- **What you need to do**
Find and copy every line in the records that includes the string "error".

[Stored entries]
********************

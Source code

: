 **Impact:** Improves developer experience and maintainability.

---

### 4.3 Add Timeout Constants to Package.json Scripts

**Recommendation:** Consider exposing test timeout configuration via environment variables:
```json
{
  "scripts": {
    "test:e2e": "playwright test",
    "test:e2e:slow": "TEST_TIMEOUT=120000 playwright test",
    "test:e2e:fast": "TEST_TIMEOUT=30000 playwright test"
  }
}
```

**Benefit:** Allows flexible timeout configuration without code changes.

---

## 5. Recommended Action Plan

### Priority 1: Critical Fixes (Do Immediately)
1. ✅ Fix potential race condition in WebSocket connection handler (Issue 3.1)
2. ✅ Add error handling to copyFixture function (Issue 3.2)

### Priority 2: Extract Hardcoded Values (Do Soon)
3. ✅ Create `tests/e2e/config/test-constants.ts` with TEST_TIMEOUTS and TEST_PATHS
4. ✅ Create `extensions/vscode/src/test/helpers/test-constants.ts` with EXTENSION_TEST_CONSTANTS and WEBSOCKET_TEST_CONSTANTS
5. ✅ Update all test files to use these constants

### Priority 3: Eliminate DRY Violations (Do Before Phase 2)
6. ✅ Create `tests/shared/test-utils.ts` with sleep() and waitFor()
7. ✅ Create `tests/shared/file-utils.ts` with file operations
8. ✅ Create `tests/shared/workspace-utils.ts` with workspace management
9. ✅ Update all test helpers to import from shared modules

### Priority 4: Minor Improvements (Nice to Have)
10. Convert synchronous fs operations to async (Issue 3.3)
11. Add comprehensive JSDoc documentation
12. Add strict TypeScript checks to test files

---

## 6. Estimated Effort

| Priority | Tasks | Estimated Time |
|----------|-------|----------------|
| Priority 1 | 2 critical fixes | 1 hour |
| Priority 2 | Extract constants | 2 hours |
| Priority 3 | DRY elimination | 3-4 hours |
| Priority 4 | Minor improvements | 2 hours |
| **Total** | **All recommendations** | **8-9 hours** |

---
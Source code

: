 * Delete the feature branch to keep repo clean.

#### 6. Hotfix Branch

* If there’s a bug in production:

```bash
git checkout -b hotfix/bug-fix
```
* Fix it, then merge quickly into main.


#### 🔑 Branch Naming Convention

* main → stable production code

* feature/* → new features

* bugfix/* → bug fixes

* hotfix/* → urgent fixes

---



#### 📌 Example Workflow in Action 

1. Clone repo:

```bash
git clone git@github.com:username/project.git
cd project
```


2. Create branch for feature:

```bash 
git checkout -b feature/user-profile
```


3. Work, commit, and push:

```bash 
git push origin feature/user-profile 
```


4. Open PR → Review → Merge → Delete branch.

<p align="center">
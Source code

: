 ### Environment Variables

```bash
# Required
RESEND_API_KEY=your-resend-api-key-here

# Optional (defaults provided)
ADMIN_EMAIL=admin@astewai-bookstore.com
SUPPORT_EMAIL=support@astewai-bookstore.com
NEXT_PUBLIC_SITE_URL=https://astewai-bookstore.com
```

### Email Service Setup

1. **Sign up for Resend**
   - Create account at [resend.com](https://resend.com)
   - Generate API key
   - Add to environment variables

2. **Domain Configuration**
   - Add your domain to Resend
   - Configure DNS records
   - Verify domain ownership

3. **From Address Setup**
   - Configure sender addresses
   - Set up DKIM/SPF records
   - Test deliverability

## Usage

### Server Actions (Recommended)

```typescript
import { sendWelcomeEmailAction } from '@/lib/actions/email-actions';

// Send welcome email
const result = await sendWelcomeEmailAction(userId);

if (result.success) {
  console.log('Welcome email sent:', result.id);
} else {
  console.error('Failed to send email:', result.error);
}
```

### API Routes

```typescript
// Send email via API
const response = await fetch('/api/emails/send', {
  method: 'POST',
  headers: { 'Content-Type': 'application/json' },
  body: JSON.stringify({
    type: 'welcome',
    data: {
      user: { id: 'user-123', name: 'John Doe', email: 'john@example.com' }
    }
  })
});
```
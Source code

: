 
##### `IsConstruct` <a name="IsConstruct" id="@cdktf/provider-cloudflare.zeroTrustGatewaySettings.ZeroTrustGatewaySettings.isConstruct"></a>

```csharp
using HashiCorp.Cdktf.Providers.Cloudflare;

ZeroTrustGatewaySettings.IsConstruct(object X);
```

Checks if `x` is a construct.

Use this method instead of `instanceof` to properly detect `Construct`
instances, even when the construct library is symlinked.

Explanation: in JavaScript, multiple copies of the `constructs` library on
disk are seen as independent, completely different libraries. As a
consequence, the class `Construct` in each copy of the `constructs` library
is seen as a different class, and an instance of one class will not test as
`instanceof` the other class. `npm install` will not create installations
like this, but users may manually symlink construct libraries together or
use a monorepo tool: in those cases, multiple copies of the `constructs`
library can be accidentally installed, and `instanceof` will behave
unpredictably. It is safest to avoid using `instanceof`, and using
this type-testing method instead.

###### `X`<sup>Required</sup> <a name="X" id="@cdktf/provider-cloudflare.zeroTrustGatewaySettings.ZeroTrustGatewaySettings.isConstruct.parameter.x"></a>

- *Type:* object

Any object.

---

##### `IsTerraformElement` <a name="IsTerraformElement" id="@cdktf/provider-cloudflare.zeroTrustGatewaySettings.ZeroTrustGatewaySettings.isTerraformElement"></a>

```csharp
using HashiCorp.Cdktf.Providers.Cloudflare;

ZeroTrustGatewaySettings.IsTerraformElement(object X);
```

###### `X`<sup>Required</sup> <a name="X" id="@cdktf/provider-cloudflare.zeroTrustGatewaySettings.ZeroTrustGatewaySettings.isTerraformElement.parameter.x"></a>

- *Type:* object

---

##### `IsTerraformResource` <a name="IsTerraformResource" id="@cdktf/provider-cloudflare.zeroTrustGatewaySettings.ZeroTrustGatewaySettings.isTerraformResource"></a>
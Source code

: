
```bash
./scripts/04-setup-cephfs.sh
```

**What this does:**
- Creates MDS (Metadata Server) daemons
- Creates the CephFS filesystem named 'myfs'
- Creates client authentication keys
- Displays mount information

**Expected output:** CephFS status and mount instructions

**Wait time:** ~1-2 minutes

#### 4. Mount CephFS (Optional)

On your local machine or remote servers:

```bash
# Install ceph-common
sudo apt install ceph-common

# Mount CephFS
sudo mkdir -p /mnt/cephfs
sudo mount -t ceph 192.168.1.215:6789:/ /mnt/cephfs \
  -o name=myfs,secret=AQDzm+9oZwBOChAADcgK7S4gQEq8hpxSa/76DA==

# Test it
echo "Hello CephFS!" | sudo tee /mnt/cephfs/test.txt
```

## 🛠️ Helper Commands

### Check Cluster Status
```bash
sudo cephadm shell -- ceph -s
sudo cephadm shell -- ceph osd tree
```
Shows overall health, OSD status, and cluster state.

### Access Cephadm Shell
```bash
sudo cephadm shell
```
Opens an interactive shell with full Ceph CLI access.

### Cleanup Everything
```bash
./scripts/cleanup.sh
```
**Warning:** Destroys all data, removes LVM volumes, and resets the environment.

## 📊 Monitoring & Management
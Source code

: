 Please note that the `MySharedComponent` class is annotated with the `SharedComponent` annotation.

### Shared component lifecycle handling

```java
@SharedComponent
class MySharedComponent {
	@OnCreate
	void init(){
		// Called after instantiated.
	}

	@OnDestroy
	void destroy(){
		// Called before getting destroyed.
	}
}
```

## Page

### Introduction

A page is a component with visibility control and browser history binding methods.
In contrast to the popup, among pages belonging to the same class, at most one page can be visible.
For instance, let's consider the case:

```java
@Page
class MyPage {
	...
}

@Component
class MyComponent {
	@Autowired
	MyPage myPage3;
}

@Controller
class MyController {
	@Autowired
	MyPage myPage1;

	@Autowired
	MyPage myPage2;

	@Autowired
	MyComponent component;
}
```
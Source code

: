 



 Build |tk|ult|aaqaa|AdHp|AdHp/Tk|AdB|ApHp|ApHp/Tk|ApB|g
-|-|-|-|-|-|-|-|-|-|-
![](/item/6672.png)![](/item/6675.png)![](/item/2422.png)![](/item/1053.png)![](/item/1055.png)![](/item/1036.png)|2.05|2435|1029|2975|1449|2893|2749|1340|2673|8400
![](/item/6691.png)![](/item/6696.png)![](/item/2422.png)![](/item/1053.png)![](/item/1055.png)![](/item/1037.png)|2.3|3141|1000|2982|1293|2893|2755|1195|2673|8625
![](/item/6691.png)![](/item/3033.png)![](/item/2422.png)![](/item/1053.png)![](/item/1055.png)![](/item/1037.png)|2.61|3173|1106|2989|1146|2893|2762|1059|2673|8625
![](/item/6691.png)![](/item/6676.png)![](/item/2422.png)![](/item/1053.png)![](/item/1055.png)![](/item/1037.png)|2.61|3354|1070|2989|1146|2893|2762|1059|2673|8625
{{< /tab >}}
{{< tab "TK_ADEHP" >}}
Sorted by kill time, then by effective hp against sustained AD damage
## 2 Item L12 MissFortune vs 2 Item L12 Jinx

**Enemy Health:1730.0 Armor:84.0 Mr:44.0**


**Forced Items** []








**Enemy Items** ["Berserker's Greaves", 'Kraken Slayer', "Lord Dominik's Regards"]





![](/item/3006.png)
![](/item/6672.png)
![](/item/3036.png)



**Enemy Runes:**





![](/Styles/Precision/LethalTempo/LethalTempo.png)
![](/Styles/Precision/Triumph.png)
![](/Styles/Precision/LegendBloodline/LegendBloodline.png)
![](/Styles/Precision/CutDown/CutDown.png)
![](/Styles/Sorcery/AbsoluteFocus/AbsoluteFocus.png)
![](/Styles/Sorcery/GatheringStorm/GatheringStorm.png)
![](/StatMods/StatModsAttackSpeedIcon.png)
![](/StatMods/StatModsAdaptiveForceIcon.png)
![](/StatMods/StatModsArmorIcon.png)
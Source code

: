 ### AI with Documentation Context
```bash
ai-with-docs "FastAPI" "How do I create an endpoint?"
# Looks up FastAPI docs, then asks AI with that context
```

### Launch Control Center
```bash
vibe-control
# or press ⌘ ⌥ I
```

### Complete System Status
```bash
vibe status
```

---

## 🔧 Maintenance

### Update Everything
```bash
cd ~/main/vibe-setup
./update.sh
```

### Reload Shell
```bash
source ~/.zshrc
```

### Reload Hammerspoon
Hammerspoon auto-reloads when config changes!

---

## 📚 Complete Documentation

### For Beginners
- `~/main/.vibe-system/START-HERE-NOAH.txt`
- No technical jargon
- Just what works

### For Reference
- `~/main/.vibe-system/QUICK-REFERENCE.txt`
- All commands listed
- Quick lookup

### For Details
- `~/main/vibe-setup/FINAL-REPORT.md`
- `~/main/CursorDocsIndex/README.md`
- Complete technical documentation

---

********************

- **Output of the task**
2. ✅ Add error handling to copyFixture function (Issue 3.2)
  console.error('Failed to send email:', result.error);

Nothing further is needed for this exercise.